Graphics adapters, sometimes referred to as graphics controllers, are known which enhance the performance of display systems such as laptop computers, desktop computers, portable computing units and other devices. Graphics controller chips are increasingly employed to accommodate digital video from DVD sources, cable television, and other video sources wherein the video is displayed along with graphics information on a computer screen. In a multimedia system this may allow users to both watch movies, and perform other computer functions simultaneously.
Video signals such as NTSC format signals utilize vertical blanking regions (e.g. vertical blanking intervals) to contain non-active video data such as closed-caption data and other data as known in the art. Graphics controller chips are known that have video capture circuits to suitably capture video data received through an analog or digital video decoder. Video decoders are known that generate ancillary data blocks (ANC) which may include for example audio data or other data. The ancillary data is typically included in the vertical blanking interval. Once the video and ancillary information is obtained, a host processor typically analyzes the vertical blanking interval data and ancillary data to determine what the data is and then subsequently presents the data properly on a display device.
Video decoders are known that partially decode vertical blanking interval data and insert the encoded vertical blanking information into the horizontal blank regions in the form of ancillary data so that the host processor need not do as much decoding and processing, thereby improving the performance of the system. This may become particularly important where multi-tasking is required by the host processor.
Also known are single port video chips, separate single port audio chips and single port VBI chips. A problem can arise with separate single port digital video and audio capture circuits since such circuits have to accommodate separate types of data such as video data, audio data, and other digital data, such as ancillary data embedded as part of a vertical blanking interval. Each type of data typically needs to be captured and routed to a proper processing engine or display unit in an efficient manner, otherwise the loss of data can occur. For example, where the video data may be a live feed, any loss of information will result in an unacceptable display quality due to missing data.
Also, if systems use separate decoders for audio data and/or ancillary data, it may be possible to pass the decoded audio directly to a speaker to guarantee that the information is not lost.

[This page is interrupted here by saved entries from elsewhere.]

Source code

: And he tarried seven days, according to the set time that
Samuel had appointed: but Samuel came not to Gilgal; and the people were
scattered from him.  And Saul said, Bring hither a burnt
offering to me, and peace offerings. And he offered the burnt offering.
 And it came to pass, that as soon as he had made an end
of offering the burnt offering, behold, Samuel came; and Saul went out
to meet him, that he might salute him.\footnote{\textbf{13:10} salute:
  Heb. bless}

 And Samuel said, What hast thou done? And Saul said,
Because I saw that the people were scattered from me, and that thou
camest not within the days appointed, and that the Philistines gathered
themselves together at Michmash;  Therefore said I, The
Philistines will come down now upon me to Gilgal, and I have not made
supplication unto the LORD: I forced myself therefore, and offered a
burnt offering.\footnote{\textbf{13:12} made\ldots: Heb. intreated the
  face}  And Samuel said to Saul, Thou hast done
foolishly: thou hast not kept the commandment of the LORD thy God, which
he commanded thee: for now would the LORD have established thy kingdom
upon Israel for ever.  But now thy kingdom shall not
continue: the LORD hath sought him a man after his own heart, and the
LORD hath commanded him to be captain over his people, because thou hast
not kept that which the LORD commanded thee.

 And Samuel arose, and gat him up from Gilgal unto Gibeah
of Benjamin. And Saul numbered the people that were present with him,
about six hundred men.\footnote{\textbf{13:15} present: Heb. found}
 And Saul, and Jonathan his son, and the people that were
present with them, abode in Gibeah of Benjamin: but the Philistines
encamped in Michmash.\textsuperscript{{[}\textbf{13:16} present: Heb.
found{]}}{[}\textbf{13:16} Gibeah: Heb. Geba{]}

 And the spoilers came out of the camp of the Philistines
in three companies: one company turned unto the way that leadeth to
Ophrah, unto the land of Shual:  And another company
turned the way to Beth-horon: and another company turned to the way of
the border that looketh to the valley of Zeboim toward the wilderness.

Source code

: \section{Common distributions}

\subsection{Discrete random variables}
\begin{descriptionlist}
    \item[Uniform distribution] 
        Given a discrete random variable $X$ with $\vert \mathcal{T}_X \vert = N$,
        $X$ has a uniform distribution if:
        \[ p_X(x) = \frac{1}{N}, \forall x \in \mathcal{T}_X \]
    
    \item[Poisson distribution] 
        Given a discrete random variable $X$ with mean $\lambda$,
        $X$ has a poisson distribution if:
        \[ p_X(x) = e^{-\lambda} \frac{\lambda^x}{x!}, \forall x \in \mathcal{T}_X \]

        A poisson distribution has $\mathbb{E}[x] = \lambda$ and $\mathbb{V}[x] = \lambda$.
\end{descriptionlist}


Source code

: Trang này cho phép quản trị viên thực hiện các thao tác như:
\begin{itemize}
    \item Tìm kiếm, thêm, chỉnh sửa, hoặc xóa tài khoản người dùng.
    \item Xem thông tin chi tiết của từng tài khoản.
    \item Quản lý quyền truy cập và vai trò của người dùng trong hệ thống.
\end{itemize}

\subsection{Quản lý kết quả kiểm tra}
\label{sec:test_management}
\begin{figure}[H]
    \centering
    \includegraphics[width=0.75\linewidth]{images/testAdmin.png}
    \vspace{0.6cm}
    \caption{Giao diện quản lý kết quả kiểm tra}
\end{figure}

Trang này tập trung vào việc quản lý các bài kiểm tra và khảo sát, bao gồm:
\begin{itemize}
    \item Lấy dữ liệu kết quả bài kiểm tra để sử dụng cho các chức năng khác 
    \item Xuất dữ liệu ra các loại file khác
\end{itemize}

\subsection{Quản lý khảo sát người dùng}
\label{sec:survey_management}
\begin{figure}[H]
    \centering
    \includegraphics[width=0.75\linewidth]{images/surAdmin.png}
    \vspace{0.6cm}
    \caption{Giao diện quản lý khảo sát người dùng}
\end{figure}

However, such information may not necessarily be in synchronization with received video. Although such a system may not require writing of audio information to a frame buffer or other storage device, it may risk nonsynchronization of audio and video during display. Hence, storage of some data may be present.
Multiport capture circuits can sometimes afford improved performance by allowing different ports to receive and process different types of data. However, such multiport capture circuit can require additional circuitry that adds cost and size to an integrated circuit.
Consequently, there exists a need for a single port digital video and/or audio capture circuit that accommodates the processing of vertical blanking interval data, such as closed-caption data, audio data, or any other suitable data. It would desirable if such a single port capture circuit and method would be employed in a graphics chip that could interface with a host processing unit to help reduce the loading on the host processor.